_Problem requirements_
Find the line that contains "JavaScript, MS Office" in the entries below. Output it and each later line exactly, and nothing else.

========================================================================

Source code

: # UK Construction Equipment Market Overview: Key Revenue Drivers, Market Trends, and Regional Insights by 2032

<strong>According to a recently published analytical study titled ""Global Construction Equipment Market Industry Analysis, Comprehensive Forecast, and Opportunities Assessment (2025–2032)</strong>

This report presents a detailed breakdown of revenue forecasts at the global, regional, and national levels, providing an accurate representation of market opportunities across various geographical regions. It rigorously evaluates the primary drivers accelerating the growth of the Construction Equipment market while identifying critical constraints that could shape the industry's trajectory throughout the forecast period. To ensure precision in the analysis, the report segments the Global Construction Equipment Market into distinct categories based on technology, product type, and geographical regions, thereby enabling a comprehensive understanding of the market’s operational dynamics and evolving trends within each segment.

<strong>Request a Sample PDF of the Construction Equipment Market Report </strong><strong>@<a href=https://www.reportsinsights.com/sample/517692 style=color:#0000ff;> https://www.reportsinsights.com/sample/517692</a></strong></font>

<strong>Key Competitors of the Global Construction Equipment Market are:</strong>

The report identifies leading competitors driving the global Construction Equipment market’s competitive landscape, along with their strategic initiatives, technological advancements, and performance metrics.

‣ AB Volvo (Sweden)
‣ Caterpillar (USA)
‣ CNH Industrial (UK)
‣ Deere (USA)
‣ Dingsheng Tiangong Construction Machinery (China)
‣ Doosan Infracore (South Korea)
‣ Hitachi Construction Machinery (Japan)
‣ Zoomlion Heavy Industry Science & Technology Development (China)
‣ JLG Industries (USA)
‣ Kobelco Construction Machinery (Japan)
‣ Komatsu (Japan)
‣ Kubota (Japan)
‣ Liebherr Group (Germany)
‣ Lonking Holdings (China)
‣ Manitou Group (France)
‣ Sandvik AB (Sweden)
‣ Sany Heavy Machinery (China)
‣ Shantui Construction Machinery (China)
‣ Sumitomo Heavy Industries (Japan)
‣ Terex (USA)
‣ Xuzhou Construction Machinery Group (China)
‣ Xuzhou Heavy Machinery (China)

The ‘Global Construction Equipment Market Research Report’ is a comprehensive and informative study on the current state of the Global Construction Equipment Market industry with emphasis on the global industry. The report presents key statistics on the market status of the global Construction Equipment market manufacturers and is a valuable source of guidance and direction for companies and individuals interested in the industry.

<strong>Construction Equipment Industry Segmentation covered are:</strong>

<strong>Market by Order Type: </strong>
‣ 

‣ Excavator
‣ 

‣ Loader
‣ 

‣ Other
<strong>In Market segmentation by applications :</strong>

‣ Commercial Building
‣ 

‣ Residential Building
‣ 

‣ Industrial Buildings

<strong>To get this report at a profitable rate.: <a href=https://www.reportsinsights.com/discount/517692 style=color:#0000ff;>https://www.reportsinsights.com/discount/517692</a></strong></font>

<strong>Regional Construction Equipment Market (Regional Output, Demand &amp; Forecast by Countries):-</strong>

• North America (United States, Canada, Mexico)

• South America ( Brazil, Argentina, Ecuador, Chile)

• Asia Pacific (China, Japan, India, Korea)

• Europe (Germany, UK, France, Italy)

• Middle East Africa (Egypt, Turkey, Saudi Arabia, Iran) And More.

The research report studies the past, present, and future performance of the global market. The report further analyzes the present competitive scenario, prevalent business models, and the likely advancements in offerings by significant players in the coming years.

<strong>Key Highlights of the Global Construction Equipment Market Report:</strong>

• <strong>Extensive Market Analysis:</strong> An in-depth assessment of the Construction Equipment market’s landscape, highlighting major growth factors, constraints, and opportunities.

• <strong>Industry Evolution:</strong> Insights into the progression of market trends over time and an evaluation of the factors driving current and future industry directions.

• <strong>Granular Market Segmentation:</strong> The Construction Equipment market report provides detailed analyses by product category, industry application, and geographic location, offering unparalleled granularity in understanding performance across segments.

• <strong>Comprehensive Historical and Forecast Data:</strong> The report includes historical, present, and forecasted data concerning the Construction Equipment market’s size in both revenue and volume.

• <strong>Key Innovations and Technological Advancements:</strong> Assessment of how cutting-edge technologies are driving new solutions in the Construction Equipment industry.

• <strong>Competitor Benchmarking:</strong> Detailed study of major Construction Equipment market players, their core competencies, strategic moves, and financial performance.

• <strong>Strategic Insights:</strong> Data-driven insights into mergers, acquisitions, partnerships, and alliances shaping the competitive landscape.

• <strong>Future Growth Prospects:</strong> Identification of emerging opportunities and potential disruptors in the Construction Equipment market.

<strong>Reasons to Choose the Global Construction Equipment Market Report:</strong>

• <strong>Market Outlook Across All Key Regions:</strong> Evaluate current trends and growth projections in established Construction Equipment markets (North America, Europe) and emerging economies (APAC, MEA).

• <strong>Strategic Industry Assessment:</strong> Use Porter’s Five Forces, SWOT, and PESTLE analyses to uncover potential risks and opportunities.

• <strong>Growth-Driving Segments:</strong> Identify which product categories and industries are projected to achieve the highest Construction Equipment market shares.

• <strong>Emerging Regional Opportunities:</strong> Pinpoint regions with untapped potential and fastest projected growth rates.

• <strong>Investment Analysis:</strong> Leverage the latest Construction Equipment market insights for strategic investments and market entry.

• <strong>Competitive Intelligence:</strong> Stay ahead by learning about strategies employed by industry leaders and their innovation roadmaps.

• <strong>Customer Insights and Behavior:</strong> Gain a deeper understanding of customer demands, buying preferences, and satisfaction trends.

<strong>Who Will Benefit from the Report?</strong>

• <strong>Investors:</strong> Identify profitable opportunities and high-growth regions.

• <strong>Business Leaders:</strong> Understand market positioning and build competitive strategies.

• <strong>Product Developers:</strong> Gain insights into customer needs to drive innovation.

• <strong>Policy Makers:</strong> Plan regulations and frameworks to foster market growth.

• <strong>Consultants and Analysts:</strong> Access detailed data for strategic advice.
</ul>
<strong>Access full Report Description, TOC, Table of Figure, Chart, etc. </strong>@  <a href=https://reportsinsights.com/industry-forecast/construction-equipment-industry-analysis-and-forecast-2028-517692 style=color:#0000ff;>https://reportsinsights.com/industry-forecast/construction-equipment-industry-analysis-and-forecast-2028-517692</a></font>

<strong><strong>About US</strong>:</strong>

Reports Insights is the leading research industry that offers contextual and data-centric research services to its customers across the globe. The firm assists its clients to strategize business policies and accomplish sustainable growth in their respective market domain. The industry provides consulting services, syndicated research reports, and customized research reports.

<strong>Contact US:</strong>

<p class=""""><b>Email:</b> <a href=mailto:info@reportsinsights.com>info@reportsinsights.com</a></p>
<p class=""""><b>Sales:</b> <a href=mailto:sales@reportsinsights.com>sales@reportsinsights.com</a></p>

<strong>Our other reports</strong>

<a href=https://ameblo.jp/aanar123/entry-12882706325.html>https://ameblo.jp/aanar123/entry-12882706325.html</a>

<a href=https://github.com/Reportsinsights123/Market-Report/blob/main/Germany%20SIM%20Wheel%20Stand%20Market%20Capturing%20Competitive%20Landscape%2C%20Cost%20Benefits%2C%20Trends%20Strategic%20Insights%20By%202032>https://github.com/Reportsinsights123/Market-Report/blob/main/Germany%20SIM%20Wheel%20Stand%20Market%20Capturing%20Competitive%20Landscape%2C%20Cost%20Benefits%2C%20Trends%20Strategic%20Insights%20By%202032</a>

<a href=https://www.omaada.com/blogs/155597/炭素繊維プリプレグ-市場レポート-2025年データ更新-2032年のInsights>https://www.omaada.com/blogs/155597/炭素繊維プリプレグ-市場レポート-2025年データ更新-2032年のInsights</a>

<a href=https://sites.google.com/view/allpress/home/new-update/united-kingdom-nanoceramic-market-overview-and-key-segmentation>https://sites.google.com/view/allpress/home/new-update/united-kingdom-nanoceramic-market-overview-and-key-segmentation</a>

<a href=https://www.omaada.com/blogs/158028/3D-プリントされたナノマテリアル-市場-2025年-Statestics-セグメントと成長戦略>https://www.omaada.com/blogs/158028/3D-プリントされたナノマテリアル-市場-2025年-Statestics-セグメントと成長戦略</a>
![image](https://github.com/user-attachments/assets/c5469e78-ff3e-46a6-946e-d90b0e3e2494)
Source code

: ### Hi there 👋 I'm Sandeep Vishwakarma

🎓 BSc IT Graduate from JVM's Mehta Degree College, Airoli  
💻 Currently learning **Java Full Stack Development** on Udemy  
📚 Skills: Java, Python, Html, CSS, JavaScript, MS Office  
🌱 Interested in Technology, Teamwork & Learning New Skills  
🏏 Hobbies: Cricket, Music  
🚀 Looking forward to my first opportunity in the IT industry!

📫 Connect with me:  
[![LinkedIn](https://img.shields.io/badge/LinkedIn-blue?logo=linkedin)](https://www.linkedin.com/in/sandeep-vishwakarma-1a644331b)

========================================================================

_Exercise response_
📚 Skills: Java, Python, Html, CSS, JavaScript, MS Office  
🌱 Interested in Technology, Teamwork & Learning New Skills  
🏏 Hobbies: Cricket, Music  
🚀 Looking forward to my first opportunity in the IT industry!

📫 Connect with me:  
[![LinkedIn](https://img.shields.io/badge/LinkedIn-blue?logo=linkedin)](https://www.linkedin.com/in/sandeep-vishwakarma-1a644331b)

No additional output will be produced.